Devoted to Skepticism
I have encountered the following reaction to Greco's paper quite often: he argues against a strawman, since no one ever argued that we ought not have any beliefs. This seems true of modern and contemporary "skeptics" (or philosophers who offer skeptical arguments), as even Hume thinks that we ought to believe some things (he rejects what he calls Pyrrhonism, or "Excessive" skepticism, and even in his most skeptical moments he proclaims that he "knows not what ought to be done"), and even Unger argues only that we have no reason to believe anything, rather than that we ought to lack beliefs. I'm curious if you or any of yours readers have a view on whether the ancient skeptics ever held that we ought to lack beliefs altogether. My own understanding is that Pyrrhonism does not state that we ought to lack beliefs altogether. If I'm right, then Greco's argument does seem to be a strawman. Any thoughts?
I think you're right about modern and contemporary skeptics. Not only is it difficult to find actual skeptics, but in addition the very few skeptics who are out there don't seem to recommend a near-global agnosticism. As for the ancient Pyrrhonist, I will limit myself to the Sextan Pyrrhonist. First, I don't agree with the interpretation of Pyrrhonism as moderate or partial or 'urbane'. Second, Sextus does seem to accept a certain kind of belief (let's grant that this is a good translation of the Greek dogma), namely, beliefs about the various ways one is appeared to. In any case, this seems to be radical enough as a form of skepticism. Third, at times he does seem to claim that we ought not to have any beliefs because the very holding of beliefs is a source of disturbance. But this remark is merely pragmatic and based on "how he is appeared to" (if I'm allowed to use such an expression). Finally, I think that in the end there's no normative component in Sextan Pyrrhonism: the Pyrrhonist would simply say that, as a matter of fact, he finds himself unable to hold any beliefs about the nature of things or what things are really like or what is objectively the case.
Thanks, that is very helpful. I guess you would say, then, that insofar as Greco is arguing against the view that we ought to lack beliefs, he is arguing against a straw man (in fact he argues for something even less impressive, namely that the view that we ought to lack all beliefs would be an "awkward" or "unattractive" view). It seems the title of his paper may be some false advertising...

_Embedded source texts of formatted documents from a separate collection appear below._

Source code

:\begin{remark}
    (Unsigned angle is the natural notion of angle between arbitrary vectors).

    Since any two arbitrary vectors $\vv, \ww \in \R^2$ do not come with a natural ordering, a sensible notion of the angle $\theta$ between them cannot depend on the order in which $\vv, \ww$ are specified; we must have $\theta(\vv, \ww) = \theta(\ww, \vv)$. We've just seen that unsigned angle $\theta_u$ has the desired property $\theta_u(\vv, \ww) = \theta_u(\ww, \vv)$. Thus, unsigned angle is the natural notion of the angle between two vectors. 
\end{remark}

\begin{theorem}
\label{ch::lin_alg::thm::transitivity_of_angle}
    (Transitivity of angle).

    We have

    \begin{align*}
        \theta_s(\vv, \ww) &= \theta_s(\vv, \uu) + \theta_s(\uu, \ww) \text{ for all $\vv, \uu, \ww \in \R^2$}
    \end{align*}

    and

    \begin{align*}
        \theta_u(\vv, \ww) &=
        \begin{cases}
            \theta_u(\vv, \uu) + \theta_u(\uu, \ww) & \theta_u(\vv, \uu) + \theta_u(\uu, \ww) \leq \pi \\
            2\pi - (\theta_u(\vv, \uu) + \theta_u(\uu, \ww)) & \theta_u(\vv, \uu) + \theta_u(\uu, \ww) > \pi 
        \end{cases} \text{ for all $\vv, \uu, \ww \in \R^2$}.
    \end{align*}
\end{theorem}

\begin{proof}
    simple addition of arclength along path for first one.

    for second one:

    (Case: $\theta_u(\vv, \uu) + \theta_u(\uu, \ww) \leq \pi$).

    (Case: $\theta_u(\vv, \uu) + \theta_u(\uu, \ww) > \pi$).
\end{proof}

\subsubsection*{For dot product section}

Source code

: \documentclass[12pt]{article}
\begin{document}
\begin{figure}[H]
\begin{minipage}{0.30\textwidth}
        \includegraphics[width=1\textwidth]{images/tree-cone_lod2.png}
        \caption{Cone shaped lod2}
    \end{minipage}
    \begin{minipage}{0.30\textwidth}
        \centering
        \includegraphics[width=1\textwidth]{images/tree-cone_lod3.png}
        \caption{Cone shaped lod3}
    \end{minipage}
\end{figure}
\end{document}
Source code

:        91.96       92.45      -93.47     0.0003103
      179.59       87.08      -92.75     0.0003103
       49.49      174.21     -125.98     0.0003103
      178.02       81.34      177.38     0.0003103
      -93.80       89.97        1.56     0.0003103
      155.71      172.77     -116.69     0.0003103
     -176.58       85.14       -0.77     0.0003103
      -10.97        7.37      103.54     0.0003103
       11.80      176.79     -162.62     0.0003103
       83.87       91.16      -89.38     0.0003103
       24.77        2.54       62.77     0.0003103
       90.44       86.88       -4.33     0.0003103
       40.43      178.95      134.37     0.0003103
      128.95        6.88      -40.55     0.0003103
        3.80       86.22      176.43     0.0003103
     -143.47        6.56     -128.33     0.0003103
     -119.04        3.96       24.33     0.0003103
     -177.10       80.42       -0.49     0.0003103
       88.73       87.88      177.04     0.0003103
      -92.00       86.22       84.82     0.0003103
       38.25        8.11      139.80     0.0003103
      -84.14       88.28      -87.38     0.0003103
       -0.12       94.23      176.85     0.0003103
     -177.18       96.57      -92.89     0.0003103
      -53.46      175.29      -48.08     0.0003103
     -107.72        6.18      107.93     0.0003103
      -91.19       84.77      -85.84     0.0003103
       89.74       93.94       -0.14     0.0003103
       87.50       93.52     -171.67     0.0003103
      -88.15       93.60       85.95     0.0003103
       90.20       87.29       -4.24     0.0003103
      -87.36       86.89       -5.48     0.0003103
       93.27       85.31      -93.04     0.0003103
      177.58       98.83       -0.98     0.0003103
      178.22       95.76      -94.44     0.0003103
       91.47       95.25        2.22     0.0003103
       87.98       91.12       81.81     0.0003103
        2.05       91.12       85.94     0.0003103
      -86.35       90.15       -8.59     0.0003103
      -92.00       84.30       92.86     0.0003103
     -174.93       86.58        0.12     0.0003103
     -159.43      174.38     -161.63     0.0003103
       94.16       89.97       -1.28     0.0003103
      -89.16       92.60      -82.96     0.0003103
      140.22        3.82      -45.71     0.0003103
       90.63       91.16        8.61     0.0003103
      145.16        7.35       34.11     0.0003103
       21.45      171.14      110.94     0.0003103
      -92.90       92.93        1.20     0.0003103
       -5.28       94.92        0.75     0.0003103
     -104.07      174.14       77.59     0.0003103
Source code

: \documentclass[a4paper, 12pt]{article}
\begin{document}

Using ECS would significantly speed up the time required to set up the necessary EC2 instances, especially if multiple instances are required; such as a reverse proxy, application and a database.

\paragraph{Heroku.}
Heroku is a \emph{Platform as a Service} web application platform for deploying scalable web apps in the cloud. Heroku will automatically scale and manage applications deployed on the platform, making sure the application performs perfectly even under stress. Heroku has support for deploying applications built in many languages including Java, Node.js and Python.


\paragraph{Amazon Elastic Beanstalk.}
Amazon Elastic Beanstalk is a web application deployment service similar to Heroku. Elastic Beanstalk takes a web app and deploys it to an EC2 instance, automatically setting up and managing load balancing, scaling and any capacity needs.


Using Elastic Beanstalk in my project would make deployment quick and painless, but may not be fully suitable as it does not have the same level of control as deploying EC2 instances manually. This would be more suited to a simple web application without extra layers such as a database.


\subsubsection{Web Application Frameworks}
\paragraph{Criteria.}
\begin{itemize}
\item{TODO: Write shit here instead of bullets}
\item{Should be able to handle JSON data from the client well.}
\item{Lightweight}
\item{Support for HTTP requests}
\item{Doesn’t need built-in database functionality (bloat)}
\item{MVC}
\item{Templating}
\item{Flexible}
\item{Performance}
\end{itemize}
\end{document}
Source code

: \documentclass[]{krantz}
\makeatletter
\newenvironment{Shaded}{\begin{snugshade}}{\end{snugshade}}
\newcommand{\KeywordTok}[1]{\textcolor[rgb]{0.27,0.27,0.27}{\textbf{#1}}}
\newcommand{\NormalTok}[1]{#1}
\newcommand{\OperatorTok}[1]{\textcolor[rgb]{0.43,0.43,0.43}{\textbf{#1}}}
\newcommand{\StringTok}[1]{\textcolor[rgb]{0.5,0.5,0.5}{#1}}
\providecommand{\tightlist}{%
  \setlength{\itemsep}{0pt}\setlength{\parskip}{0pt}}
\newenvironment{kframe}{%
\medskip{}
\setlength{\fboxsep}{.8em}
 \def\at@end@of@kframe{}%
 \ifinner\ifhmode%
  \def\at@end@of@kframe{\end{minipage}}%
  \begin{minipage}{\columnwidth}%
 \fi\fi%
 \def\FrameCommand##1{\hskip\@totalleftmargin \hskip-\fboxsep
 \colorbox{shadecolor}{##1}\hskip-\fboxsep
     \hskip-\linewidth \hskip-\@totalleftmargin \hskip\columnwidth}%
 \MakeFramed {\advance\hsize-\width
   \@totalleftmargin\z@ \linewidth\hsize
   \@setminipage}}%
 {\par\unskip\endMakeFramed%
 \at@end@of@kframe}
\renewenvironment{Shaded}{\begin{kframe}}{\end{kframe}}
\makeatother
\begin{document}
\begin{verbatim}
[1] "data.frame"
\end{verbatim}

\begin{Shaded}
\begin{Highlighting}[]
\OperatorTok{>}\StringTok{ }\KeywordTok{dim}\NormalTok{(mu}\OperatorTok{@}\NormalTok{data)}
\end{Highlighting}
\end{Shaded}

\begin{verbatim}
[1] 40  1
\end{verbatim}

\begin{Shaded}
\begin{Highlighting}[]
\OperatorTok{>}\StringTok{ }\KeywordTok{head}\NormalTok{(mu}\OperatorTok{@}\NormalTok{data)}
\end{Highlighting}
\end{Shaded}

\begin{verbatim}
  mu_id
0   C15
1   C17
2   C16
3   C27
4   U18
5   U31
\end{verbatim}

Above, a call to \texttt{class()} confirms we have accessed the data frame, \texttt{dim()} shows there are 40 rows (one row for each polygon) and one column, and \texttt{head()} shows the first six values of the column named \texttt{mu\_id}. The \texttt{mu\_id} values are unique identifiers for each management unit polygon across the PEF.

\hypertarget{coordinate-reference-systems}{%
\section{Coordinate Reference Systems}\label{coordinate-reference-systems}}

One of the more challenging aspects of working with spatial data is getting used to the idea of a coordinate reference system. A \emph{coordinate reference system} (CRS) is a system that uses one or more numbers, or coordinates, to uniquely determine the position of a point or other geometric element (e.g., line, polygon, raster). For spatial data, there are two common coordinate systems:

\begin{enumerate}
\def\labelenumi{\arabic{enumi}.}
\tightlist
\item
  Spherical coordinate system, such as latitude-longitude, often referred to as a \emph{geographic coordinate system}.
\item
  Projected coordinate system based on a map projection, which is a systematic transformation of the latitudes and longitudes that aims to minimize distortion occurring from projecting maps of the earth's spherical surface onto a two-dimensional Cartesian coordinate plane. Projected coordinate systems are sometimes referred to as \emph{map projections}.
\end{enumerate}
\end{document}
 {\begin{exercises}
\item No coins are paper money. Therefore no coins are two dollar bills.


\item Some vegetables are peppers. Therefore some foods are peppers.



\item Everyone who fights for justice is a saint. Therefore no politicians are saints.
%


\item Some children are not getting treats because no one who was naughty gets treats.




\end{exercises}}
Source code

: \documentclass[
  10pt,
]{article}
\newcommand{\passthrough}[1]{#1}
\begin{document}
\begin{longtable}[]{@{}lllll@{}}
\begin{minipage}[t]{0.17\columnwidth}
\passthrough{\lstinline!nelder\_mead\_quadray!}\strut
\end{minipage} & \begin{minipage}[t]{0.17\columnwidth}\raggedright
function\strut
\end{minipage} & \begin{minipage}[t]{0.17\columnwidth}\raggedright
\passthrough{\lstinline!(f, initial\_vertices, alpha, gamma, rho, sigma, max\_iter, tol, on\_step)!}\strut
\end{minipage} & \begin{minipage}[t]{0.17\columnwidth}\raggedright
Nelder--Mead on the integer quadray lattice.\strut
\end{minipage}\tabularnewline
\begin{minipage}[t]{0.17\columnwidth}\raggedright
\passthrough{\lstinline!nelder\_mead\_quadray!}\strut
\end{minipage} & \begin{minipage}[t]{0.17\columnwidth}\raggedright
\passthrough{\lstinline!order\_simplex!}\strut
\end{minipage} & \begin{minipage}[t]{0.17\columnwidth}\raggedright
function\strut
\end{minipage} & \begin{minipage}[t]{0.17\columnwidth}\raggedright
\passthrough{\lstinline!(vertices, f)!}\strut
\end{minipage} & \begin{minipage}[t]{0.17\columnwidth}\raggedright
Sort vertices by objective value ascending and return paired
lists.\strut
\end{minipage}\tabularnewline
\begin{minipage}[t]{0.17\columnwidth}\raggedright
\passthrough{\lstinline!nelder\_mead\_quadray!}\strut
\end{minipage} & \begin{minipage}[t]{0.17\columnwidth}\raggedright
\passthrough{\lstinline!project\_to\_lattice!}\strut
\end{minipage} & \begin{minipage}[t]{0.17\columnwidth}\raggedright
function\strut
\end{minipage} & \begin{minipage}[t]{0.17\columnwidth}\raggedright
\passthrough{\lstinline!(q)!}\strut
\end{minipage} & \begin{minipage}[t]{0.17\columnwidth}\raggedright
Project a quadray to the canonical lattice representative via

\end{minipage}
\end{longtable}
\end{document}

Well, that is actually a very common objection to radical skepticism. Let me say that, if he is indeed arguing against a straw man, then most epistemologists dealing with skepticism are doing the same thing. I mean, the great majority of epistemologists just make a methodological use of skeptical arguments and their discussion is entirely speculative. On the other hand, he wouldn't be arguing against a straw man if he thought of Pyrrhonian skepticism. I think that he would find Pyrrhonism extremely problematic even if the Pyrrhonist accepted beliefs about the way he is appeared to and even if he didn't make any normative claims. Is it humanly possible or intellectually acceptable or morally right or socially convenient to hold no beliefs about the way things really are? I think these questions are challenging, but unlike most people I address them from the skeptical side.